• REQUIRED ACTION: Write the data out again exactly, with every picture removed.

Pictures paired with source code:
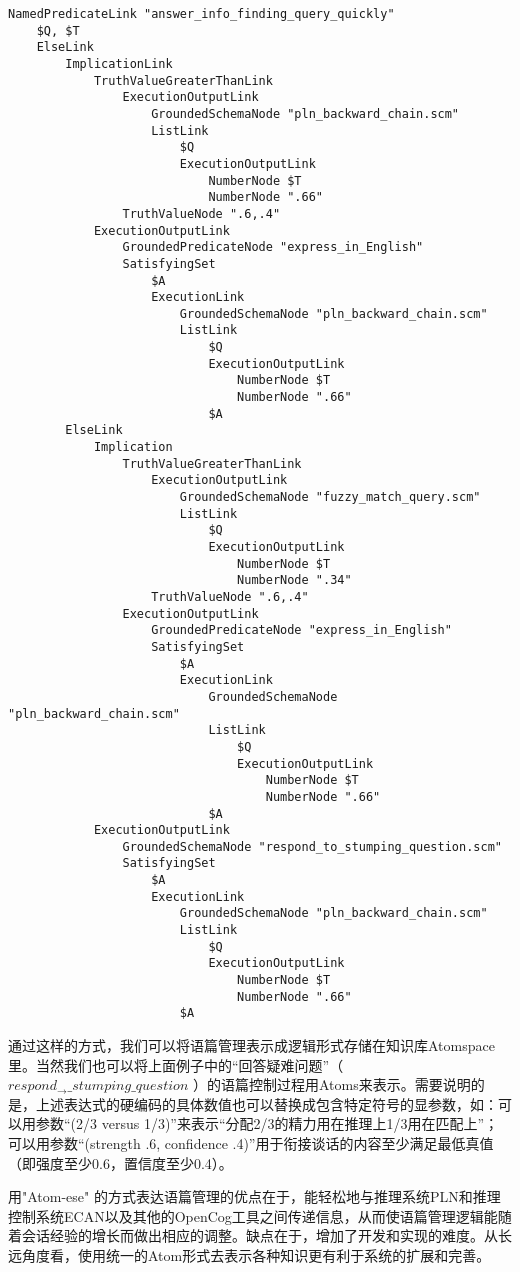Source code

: {\tt\begin{tiny}\begin{lstlisting}
NamedPredicateLink "answer_info_finding_query_quickly"
	$Q, $T
	ElseLink
		ImplicationLink
			TruthValueGreaterThanLink
				ExecutionOutputLink
					GroundedSchemaNode "pln_backward_chain.scm"
					ListLink
						$Q
						ExecutionOutputLink
							NumberNode $T
							NumberNode ".66"
				TruthValueNode ".6,.4"			
			ExecutionOutputLink
				GroundedPredicateNode "express_in_English"
				SatisfyingSet
					$A
					ExecutionLink
						GroundedSchemaNode "pln_backward_chain.scm"
						ListLink
							$Q
							ExecutionOutputLink
								NumberNode $T
								NumberNode ".66"
							$A				
		ElseLink
			Implication
				TruthValueGreaterThanLink
					ExecutionOutputLink
						GroundedSchemaNode "fuzzy_match_query.scm"
						ListLink
							$Q
							ExecutionOutputLink
								NumberNode $T
								NumberNode ".34"
					TruthValueNode ".6,.4"
				ExecutionOutputLink
					GroundedPredicateNode "express_in_English"
					SatisfyingSet
						$A
						ExecutionLink
							GroundedSchemaNode "pln_backward_chain.scm"
							ListLink
								$Q
								ExecutionOutputLink
									NumberNode $T
									NumberNode ".66"
							$A		
			ExecutionOutputLink
				GroundedSchemaNode "respond_to_stumping_question.scm"
				SatisfyingSet
					$A
					ExecutionLink
						GroundedSchemaNode "pln_backward_chain.scm"
						ListLink
							$Q
							ExecutionOutputLink
								NumberNode $T
								NumberNode ".66"
						$A	
\end{lstlisting}\end{tiny}}	

\noindent 通过这样的方式，我们可以将语篇管理表示成逻辑形式存储在知识库Atomspace里。当然我们也可以将上面例子中的“回答疑难问题”（$respond_\to\_stumping\_question$ ）的语篇控制过程用Atoms来表示。需要说明的是，上述表达式的硬编码的具体数值也可以替换成包含特定符号的显参数，如：可以用参数“(2/3 versus 1/3)”来表示“分配2/3的精力用在推理上1/3用在匹配上”； 可以用参数“(strength .6, confidence .4)”用于衔接谈话的内容至少满足最低真值（即强度至少0.6，置信度至少0.4）。

用"Atom-ese" 的方式表达语篇管理的优点在于，能轻松地与推理系统PLN和推理控制系统ECAN以及其他的OpenCog工具之间传递信息，从而使语篇管理逻辑能随着会话经验的增长而做出相应的调整。缺点在于，增加了开发和实现的难度。从长远角度看，使用统一的Atom形式去表示各种知识更有利于系统的扩展和完善。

• COMPLETED EXERCISE:
Source code

: {\tt\begin{tiny}\begin{lstlisting}
NamedPredicateLink "answer_info_finding_query_quickly"
	$Q, $T
	ElseLink
		ImplicationLink
			TruthValueGreaterThanLink
				ExecutionOutputLink
					GroundedSchemaNode "pln_backward_chain.scm"
					ListLink
						$Q
						ExecutionOutputLink
							NumberNode $T
							NumberNode ".66"
				TruthValueNode ".6,.4"			
			ExecutionOutputLink
				GroundedPredicateNode "express_in_English"
				SatisfyingSet
					$A
					ExecutionLink
						GroundedSchemaNode "pln_backward_chain.scm"
						ListLink
							$Q
							ExecutionOutputLink
								NumberNode $T
								NumberNode ".66"
							$A				
		ElseLink
			Implication
				TruthValueGreaterThanLink
					ExecutionOutputLink
						GroundedSchemaNode "fuzzy_match_query.scm"
						ListLink
							$Q
							ExecutionOutputLink
								NumberNode $T
								NumberNode ".34"
					TruthValueNode ".6,.4"
				ExecutionOutputLink
					GroundedPredicateNode "express_in_English"
					SatisfyingSet
						$A
						ExecutionLink
							GroundedSchemaNode "pln_backward_chain.scm"
							ListLink
								$Q
								ExecutionOutputLink
									NumberNode $T
									NumberNode ".66"
							$A		
			ExecutionOutputLink
				GroundedSchemaNode "respond_to_stumping_question.scm"
				SatisfyingSet
					$A
					ExecutionLink
						GroundedSchemaNode "pln_backward_chain.scm"
						ListLink
							$Q
							ExecutionOutputLink
								NumberNode $T
								NumberNode ".66"
						$A	
\end{lstlisting}\end{tiny}}	

\noindent 通过这样的方式，我们可以将语篇管理表示成逻辑形式存储在知识库Atomspace里。当然我们也可以将上面例子中的“回答疑难问题”（$respond_\to\_stumping\_question$ ）的语篇控制过程用Atoms来表示。需要说明的是，上述表达式的硬编码的具体数值也可以替换成包含特定符号的显参数，如：可以用参数“(2/3 versus 1/3)”来表示“分配2/3的精力用在推理上1/3用在匹配上”； 可以用参数“(strength .6, confidence .4)”用于衔接谈话的内容至少满足最低真值（即强度至少0.6，置信度至少0.4）。

用"Atom-ese" 的方式表达语篇管理的优点在于，能轻松地与推理系统PLN和推理控制系统ECAN以及其他的OpenCog工具之间传递信息，从而使语篇管理逻辑能随着会话经验的增长而做出相应的调整。缺点在于，增加了开发和实现的难度。从长远角度看，使用统一的Atom形式去表示各种知识更有利于系统的扩展和完善。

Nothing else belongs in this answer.